GENEVA The United Nations Special Envoy for Syria said after meeting representatives of the United States, Russia and other major powers on Wednesday that Syria peace talks were still planned to start in Geneva on Jan. 25.
Staffan de Mistura told reporters they had discussed access to the government-besieged town of Madaya, where the first aid deliveries were made on Monday to starving civilians after three months.
"This meeting was essential in order to move forward on the Geneva talks, and there are issues still, and very much at stake, that's why I needed to consult them," he said.
Assistant U.S. Secretary of State Anne Patterson said the talks were still "on track" for Jan. 25 and she had had a "good conversation" with Russian Deputy Foreign Minister Gennady Gatilov and senior officials from Britain, China and France.
"Everyone's primary concern is humanitarian access given some of the dire situations that are taking place inside of Syria," Patterson told reporters.
Syrian rebel groups said earlier on Wednesday they would not take part in the peace talks unless humanitarian articles in the latest U.N. resolution on the conflict were implemented.
The groups, who include the powerful Islam Army, mentioned articles 12 and 13 of a resolution passed late last year, which calls for humanitarian access to all in need and the cessation of attacks on civilians.
De Mistura's office issued a statement saying that officials from the five permanent members of the U.N. Security Council had agreed to push for "sustained and unimpeded access to a number of besieged areas" in Syria's civil war.
"The Special Envoy and his team will continue working hard to issue the invitations in order to ensure maximum inclusivity, with a view to starting the intra-Syrian Geneva Talks on 25 January," it said.
The opposition council told de Mistura that the Damascus government would have to take goodwill steps, including a prisoner release, before they would go to negotiations.

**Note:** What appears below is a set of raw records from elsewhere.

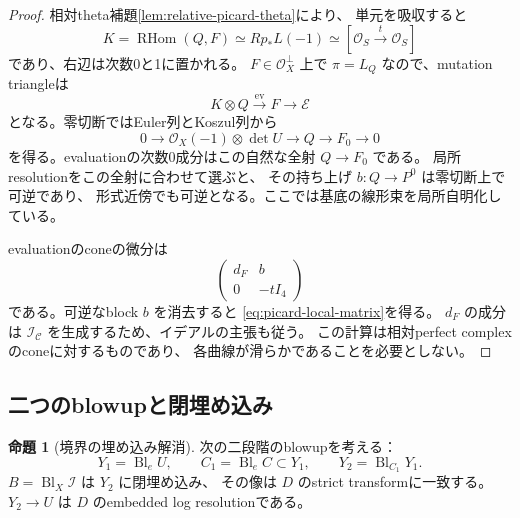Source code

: \documentclass[a4paper,11pt]{ltjsarticle}
\newcommand{\mathscr}{\mathcal}
\theoremstyle{definition}
\newtheorem{theorem}{命題}[section]
\newcommand{\OO}{\mathcal O}
\newcommand{\RHom}{\operatorname{RHom}}
\begin{document}
\begin{proof}
相対theta補題\ref{lem:relative-picard-theta}により、
単元を吸収すると
\[
 K=\RHom(Q,F)\simeq Rp_*L(-1)
   \simeq[\OO_S\xrightarrow{t}\OO_S]
\]
であり、右辺は次数0と1に置かれる。
$F\in\OO_X^\perp$ 上で $\pi=L_Q$ なので、mutation triangleは
\[
 K\otimes Q\xrightarrow{\mathrm{ev}}F\longrightarrow\mathcal E
\]
となる。零切断ではEuler列とKoszul列から
\[
 0\longrightarrow\OO_X(-1)\otimes\det U
 \longrightarrow Q\longrightarrow F_0\longrightarrow0
\]
を得る。evaluationの次数0成分はこの自然な全射 $Q\to F_0$ である。
局所resolutionをこの全射に合わせて選ぶと、
その持ち上げ $b:Q\to P^0$ は零切断上で可逆であり、
形式近傍でも可逆となる。ここでは基底の線形束を局所自明化している。

evaluationのconeの微分は
\[
 \begin{pmatrix}
  d_F&b\\
  0&-tI_4
 \end{pmatrix}
\]
である。可逆なblock $b$ を消去すると
\eqref{eq:picard-local-matrix}を得る。
$d_F$ の成分は $\mathcal I_{\mathscr C}$ を生成するため、イデアルの主張も従う。
この計算は相対perfect complexのconeに対するものであり、
各曲線が滑らかであることを必要としない。
\end{proof}

\subsection{二つのblowupと閉埋め込み}

\begin{theorem}[境界の埋め込み解消]\label{thm:bn-double-blowup}
次の二段階のblowupを考える：
\[
 Y_1=\operatorname{Bl}_eU,\qquad
 C_1=\operatorname{Bl}_eC\subset Y_1,\qquad
 Y_2=\operatorname{Bl}_{C_1}Y_1.
\]
$B=\operatorname{Bl}_X\mathcal I$ は $Y_2$ に閉埋め込み、
その像は $D$ のstrict transformに一致する。
$Y_2\to U$ は $D$ のembedded log resolutionである。
\end{theorem}
\end{document}
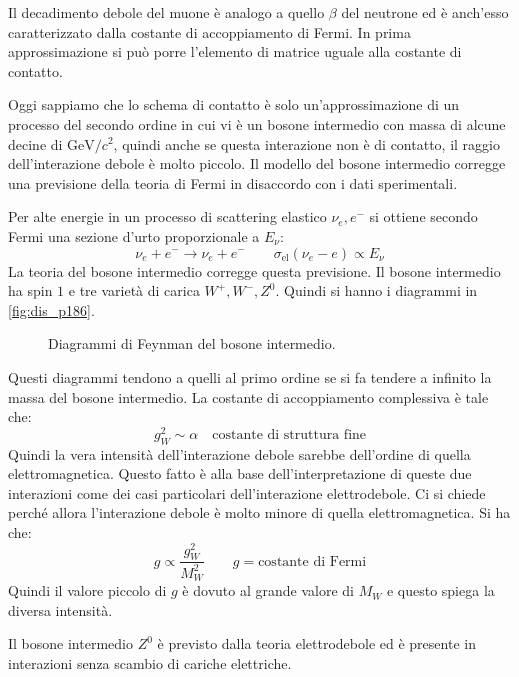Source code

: Il decadimento debole del muone è analogo a quello $\beta$ del neutrone ed è 
anch'esso caratterizzato dalla
costante di accoppiamento di Fermi.
In prima approssimazione si può porre l'elemento di matrice uguale alla 
costante di contatto.

Oggi sappiamo che lo schema di contatto è solo un'approssimazione di un 
processo del secondo ordine in cui vi è
un bosone intermedio con massa di alcune decine di 
$\si{\giga\electronvolt}/c^2$, quindi anche se questa
interazione non è di contatto, il raggio dell'interazione debole è molto 
piccolo.
Il modello del bosone intermedio corregge una previsione della teoria di Fermi 
in disaccordo con i dati sperimentali.

Per alte energie in un processo di scattering elastico $\nu_e,e^-$ si ottiene 
secondo Fermi una sezione
d'urto proporzionale a $E_{\nu}$:
\[
\nu_e+e^-\rightarrow \nu_e+e^-\qquad \sigma_{\text{el}}(\nu_e-e)\propto E_{\nu}
\]
La teoria del bosone intermedio corregge questa previsione. Il bosone 
intermedio ha spin $1$ e tre varietà di
carica $W^+,W^-,Z^0$.
Quindi si hanno i diagrammi in \autoref{fig:dis_p186}.
\begin{figure}[!h]
  \centering
  \caption{Diagrammi di Feynman del bosone intermedio.}
  \label{fig:dis_p186}
  
\end{figure}

Questi diagrammi tendono a quelli al primo ordine se si fa tendere a infinito 
la massa del bosone intermedio.
La costante di accoppiamento complessiva è tale che:
\[
g_{W}^2\sim\alpha\quad\text{costante di struttura fine}
\]
Quindi la vera intensità dell'interazione debole sarebbe dell'ordine di quella 
elettromagnetica.
Questo fatto è alla base dell'interpretazione di queste due interazioni come 
dei casi particolari dell'interazione elettrodebole.
Ci si chiede perché allora l'interazione debole è molto minore di quella 
elettromagnetica. Si ha che:
\[
g\propto\frac{g_W^2}{M_W^2}\qquad g=\text{costante di Fermi}
\]
Quindi il valore piccolo di $g$ è dovuto al grande valore di $M_W$ e questo 
spiega la diversa intensità.

Il bosone intermedio $Z^0$ è previsto dalla teoria elettrodebole ed è 
presente in interazioni senza scambio di cariche elettriche.
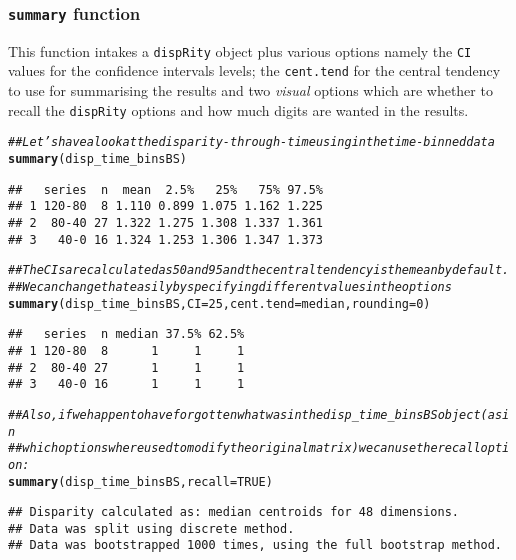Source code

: \documentclass{article}\usepackage[]{graphicx}\usepackage[]{color}
\makeatletter
\newcommand{\hlnum}[1]{\textcolor[rgb]{0.686,0.059,0.569}{#1}}%
\newcommand{\hlcom}[1]{\textcolor[rgb]{0.678,0.584,0.686}{\textit{#1}}}%
\newcommand{\hlstd}[1]{\textcolor[rgb]{0.345,0.345,0.345}{#1}}%
\newcommand{\hlkwc}[1]{\textcolor[rgb]{0.333,0.667,0.333}{#1}}%
\newcommand{\hlkwd}[1]{\textcolor[rgb]{0.737,0.353,0.396}{\textbf{#1}}}%
\newenvironment{kframe}{%
 \def\at@end@of@kframe{}%
 \ifinner\ifhmode%
  \def\at@end@of@kframe{\end{minipage}}%
  \begin{minipage}{\columnwidth}%
 \fi\fi%
 \def\FrameCommand##1{\hskip\@totalleftmargin \hskip-\fboxsep
 \colorbox{shadecolor}{##1}\hskip-\fboxsep
     \hskip-\linewidth \hskip-\@totalleftmargin \hskip\columnwidth}%
 \MakeFramed {\advance\hsize-\width
   \@totalleftmargin\z@ \linewidth\hsize
   \@setminipage}}%
 {\par\unskip\endMakeFramed%
 \at@end@of@kframe}
\newenvironment{knitrout}{}{} %
\newcommand{\dispRity}{\texttt{dispRity} }
\makeatother
\begin{document}
\subsubsection{\texttt{summary} function}
This function intakes a \dispRity object plus various options namely the \texttt{CI} values for the confidence intervals levels; the \texttt{cent.tend} for the central tendency to use for summarising the results and two \textit{visual} options which are whether to recall the \dispRity options and how much digits are wanted in the results.

\begin{knitrout}
\color{fgcolor}\begin{kframe}
\begin{alltt}
\hlcom{## Let's have a look at the disparity-through-time using in the time-binned data}
\hlkwd{summary}\hlstd{(disp_time_binsBS)}
\end{alltt}
\begin{verbatim}
##   series  n  mean  2.5%   25%   75% 97.5%
## 1 120-80  8 1.110 0.899 1.075 1.162 1.225
## 2  80-40 27 1.322 1.275 1.308 1.337 1.361
## 3   40-0 16 1.324 1.253 1.306 1.347 1.373
\end{verbatim}
\begin{alltt}
\hlcom{## The CIs are calculated as 50 and 95 and the central tendency is the mean by default.}
\hlcom{## We can change that easily by specifying different values in the options}
\hlkwd{summary}\hlstd{(disp_time_binsBS,} \hlkwc{CI} \hlstd{=} \hlnum{25}\hlstd{,} \hlkwc{cent.tend} \hlstd{= median,} \hlkwc{rounding} \hlstd{=} \hlnum{0}\hlstd{)}
\end{alltt}
\begin{verbatim}
##   series  n median 37.5% 62.5%
## 1 120-80  8      1     1     1
## 2  80-40 27      1     1     1
## 3   40-0 16      1     1     1
\end{verbatim}
\begin{alltt}
\hlcom{## Also, if we happen to have forgotten what was in the disp_time_binsBS object (as in}
\hlcom{## which options where used to modify the original matrix) we can use the recall option:}
\hlkwd{summary}\hlstd{(disp_time_binsBS,} \hlkwc{recall} \hlstd{=} \hlnum{TRUE}\hlstd{)}
\end{alltt}
\begin{verbatim}
## Disparity calculated as: median centroids for 48 dimensions.
## Data was split using discrete method.
## Data was bootstrapped 1000 times, using the full bootstrap method.

\end{verbatim}
\end{kframe}
\end{knitrout}
\end{document}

Russia's Foreign Ministry said on Twitter that Gatilov would meet representatives of various opposition groups on Thursday. It also said the international powers needed to do more work to agree lists of groups to be regarded as terrorists.
Patterson said the United States and Russia were working "very assiduously" on the question of defining terrorist groups. They had been discussing "the terrorism issue in the whole Syria-Iraq corridor" for months, and military and intelligence contacts were continuing.